Thus, to find a counterexample we have to ensure that no argument of the form $$gAg^{-1} \subseteq A \implies g^{-1}Ag \subseteq A$$ holds. As you already said, this argument is valid if $A$ is finite, so $A$ cannot be finite.

Think of the elements in $G$ as moves, of $A$ as a property and of elements of $A$ as moves with that property. So we need a property of moves that is preserved when first moving in one way beforehand and then moving in the opposite way afterwards, but that is not preserved the other way around - when first moving in the opposite way beforehand and then moving in the original way afterwards.

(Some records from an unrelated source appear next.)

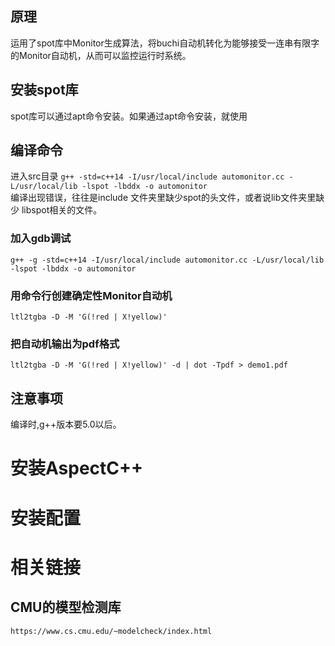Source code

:## 原理
运用了spot库中Monitor生成算法，将buchi自动机转化为能够接受一连串有限字的Monitor自动机，从而可以监控运行时系统。


## 安装spot库
spot库可以通过apt命令安装。如果通过apt命令安装，就使用

## 编译命令
进入src目录
`g++ -std=c++14 -I/usr/local/include automonitor.cc -L/usr/local/lib -lspot -lbddx -o automonitor`         
编译出现错误，往往是include 文件夹里缺少spot的头文件，或者说lib文件夹里缺少 libspot相关的文件。
### 加入gdb调试
`g++ -g -std=c++14 -I/usr/local/include automonitor.cc -L/usr/local/lib -lspot -lbddx -o automonitor` 

### 用命令行创建确定性Monitor自动机
`ltl2tgba -D -M 'G(!red | X!yellow)'`
### 把自动机输出为pdf格式
`ltl2tgba -D -M 'G(!red | X!yellow)' -d | dot -Tpdf > demo1.pdf`

## 注意事项
编译时,g++版本要5.0以后。

# 安装AspectC++

# 安装配置

# 相关链接
## CMU的模型检测库
`https://www.cs.cmu.edu/~modelcheck/index.html`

The simplest infinite set would be $\Bbb Z$, the simplest moves on $\Bbb Z$ would be jumps to the left or to the right, but more generally any permutations of $\Bbb Z$. And the simplest “ways” to move would be, well, left and right. The simplest property of a move would be fixing stuff.

So the question becomes:

Which moves on $\Bbb Z$ fix some stuff, even when first going left beforehand, then going right afterwards, but not when first going right beforehand, then going left afterwards?

Well, if a move fixes some left half of $\Bbb Z$, it certainly also does so when moving even further left before and moving back right after – but when I move right first, there’s no guarantee anymore!

So, that’s how you could come up with the counterexample . . .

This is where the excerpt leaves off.